One limitation of this study was the lack of an active comparator group, but a separate Phase 3 study has evaluated the efficacy of canagliflozin 300 mg vs. sitagliptin 100 mg in patients on background metformin plus sulphonylurea 8. In addition, this study enrolled patients inadequately controlled on metformin plus sulphonylurea with a reasonably wide range of baseline HbA1c (≥ 7.0% to ≤ 10.5%); thus, these results may not be generalisable to patients on other background antihyperglycaemic agents or those with milder or more severe hyperglycaemia at baseline. Longer term studies are also needed to evaluate the durability of effects associated with canagliflozin treatment.

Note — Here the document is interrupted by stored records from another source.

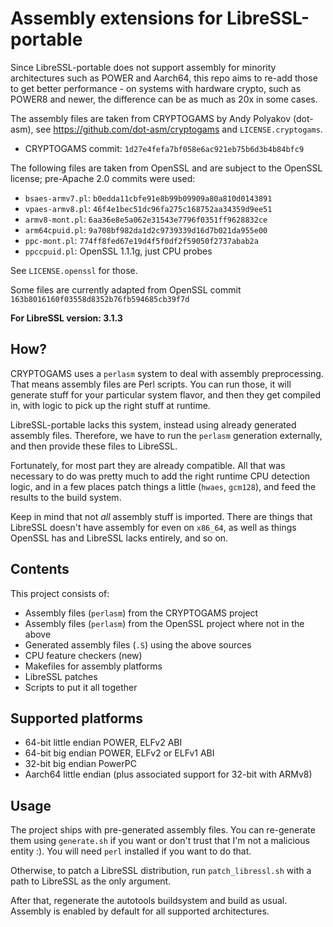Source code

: # Assembly extensions for LibreSSL-portable

Since LibreSSL-portable does not support assembly for minority architectures
such as POWER and Aarch64, this repo aims to re-add those to get better
performance - on systems with hardware crypto, such as POWER8 and newer,
the difference can be as much as 20x in some cases.

The assembly files are taken from CRYPTOGAMS by Andy Polyakov (dot-asm),
see https://github.com/dot-asm/cryptogams and `LICENSE.cryptogams`.

- CRYPTOGAMS commit: `1d27e4fefa7bf058e6ac921eb75b6d3b4b84bfc9`

The following files are taken from OpenSSL and are subject to the OpenSSL
license; pre-Apache 2.0 commits were used:

- `bsaes-armv7.pl`: `b0edda11cbfe91e8b99b09909a80a810d0143891`
- `vpaes-armv8.pl`: `46f4e1bec51dc96fa275c168752aa34359d9ee51`
- `armv8-mont.pl`: `6aa36e8e5a062e31543e7796f0351ff9628832ce`
- `arm64cpuid.pl`: `9a708bf982da1d2c9739339d16d7b021da955e00`
- `ppc-mont.pl`: `774ff8fed67e19d4f5f0df2f59050f2737abab2a`
- `ppccpuid.pl`: OpenSSL 1.1.1g, just CPU probes

See `LICENSE.openssl` for those.

Some files are currently adapted from OpenSSL commit
`163b8016160f03558d8352b76fb594685cb39f7d`

**For LibreSSL version: 3.1.3**

## How?

CRYPTOGAMS uses a `perlasm` system to deal with assembly preprocessing. That
means assembly files are Perl scripts. You can run those, it will generate
stuff for your particular system flavor, and then they get compiled in, with
logic to pick up the right stuff at runtime.

LibreSSL-portable lacks this system, instead using already generated assembly
files. Therefore, we have to run the `perlasm` generation externally, and then
provide these files to LibreSSL.

Fortunately, for most part they are already compatible. All that was necessary
to do was pretty much to add the right runtime CPU detection logic, and in a
few places patch things a little (`hwaes`, `gcm128`), and feed the results
to the build system.

Keep in mind that not *all* assembly stuff is imported. There are things that
LibreSSL doesn't have assembly for even on `x86_64`, as well as things OpenSSL
has and LibreSSL lacks entirely, and so on.

## Contents

This project consists of:

- Assembly files (`perlasm`) from the CRYPTOGAMS project
- Assembly files (`perlasm`) from the OpenSSL project where not in the above
- Generated assembly files (`.S`) using the above sources
- CPU feature checkers (new)
- Makefiles for assembly platforms
- LibreSSL patches
- Scripts to put it all together

## Supported platforms

 - 64-bit little endian POWER, ELFv2 ABI
 - 64-bit big endian POWER, ELFv2 or ELFv1 ABI
 - 32-bit big endian PowerPC
 - Aarch64 little endian (plus associated support for 32-bit with ARMv8)

## Usage

The project ships with pre-generated assembly files. You can re-generate
them using `generate.sh` if you want or don't trust that I'm not a malicious
entity :). You will need `perl` installed if you want to do that.

Otherwise, to patch a LibreSSL distribution, run `patch_libressl.sh` with
a path to LibreSSL as the only argument.

After that, regenerate the autotools buildsystem and build as usual. Assembly
is enabled by default for all supported architectures.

In conclusion, canagliflozin 100 and 300 mg improved glycaemic control, reduced body weight, and were generally well tolerated compared with placebo over 52 weeks in patients with T2DM inadequately controlled with metformin plus sulphonylurea. Canagliflozin may therefore provide a new treatment option for this patient population. Results from ongoing Phase 3 studies will provide greater insight into the long-term efficacy and safety of canagliflozin in various T2DM treatment settings.